• Dataset entries:
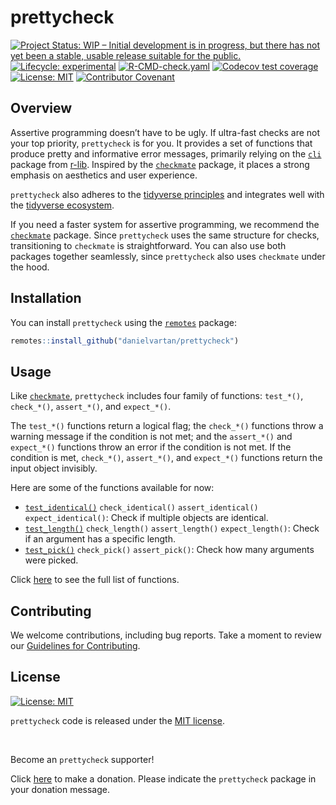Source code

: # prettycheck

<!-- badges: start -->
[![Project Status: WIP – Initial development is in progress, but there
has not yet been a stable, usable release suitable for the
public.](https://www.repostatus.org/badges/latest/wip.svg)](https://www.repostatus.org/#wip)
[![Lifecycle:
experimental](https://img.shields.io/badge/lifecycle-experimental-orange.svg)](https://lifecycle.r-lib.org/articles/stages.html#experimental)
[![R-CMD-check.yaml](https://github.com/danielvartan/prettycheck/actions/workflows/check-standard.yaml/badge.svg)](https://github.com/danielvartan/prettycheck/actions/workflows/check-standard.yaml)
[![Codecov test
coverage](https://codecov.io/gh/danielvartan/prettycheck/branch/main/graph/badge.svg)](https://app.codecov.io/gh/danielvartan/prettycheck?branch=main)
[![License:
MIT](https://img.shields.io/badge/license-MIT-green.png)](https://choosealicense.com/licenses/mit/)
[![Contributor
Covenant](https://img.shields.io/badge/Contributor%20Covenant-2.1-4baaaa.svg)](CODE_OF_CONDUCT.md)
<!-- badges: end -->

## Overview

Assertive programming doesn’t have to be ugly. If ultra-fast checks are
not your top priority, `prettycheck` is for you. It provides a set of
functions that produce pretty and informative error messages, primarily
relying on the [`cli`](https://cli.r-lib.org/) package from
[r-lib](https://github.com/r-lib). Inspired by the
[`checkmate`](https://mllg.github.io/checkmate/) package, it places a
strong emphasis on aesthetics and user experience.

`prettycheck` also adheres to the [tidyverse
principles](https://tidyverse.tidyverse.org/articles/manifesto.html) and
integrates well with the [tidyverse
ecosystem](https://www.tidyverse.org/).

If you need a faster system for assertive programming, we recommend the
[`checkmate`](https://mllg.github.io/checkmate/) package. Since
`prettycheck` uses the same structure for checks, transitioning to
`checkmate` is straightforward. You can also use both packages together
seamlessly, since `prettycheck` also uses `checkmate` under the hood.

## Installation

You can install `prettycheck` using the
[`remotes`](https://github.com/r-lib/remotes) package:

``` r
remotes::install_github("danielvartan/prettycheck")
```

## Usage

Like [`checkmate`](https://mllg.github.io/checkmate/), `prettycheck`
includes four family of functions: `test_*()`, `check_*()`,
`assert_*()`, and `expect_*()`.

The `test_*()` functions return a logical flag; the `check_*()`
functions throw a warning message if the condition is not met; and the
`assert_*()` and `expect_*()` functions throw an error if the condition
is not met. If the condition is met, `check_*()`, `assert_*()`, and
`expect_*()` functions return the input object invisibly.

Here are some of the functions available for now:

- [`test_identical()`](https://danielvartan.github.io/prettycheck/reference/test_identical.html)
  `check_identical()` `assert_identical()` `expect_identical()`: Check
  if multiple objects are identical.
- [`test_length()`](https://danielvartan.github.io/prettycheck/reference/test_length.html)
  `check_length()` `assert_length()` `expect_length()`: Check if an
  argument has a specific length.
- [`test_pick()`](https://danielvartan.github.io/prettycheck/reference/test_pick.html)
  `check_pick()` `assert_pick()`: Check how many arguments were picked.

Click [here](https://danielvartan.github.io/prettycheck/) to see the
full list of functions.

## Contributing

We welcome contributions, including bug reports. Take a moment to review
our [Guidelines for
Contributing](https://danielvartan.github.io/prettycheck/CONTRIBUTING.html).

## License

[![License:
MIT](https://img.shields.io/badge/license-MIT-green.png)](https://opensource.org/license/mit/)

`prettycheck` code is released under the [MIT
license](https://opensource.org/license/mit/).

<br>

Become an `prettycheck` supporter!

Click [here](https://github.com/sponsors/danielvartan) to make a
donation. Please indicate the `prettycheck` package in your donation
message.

• AIM OF THE TASK: The line containing "## Contributing" and every line after it, through the end of the records, should be repeated exactly and alone.

• RESPONSE TO THE EXERCISE:
## Contributing

We welcome contributions, including bug reports. Take a moment to review
our [Guidelines for
Contributing](https://danielvartan.github.io/prettycheck/CONTRIBUTING.html).

## License

[![License:
MIT](https://img.shields.io/badge/license-MIT-green.png)](https://opensource.org/license/mit/)

`prettycheck` code is released under the [MIT
license](https://opensource.org/license/mit/).

<br>

Become an `prettycheck` supporter!

Click [here](https://github.com/sponsors/danielvartan) to make a
donation. Please indicate the `prettycheck` package in your donation
message.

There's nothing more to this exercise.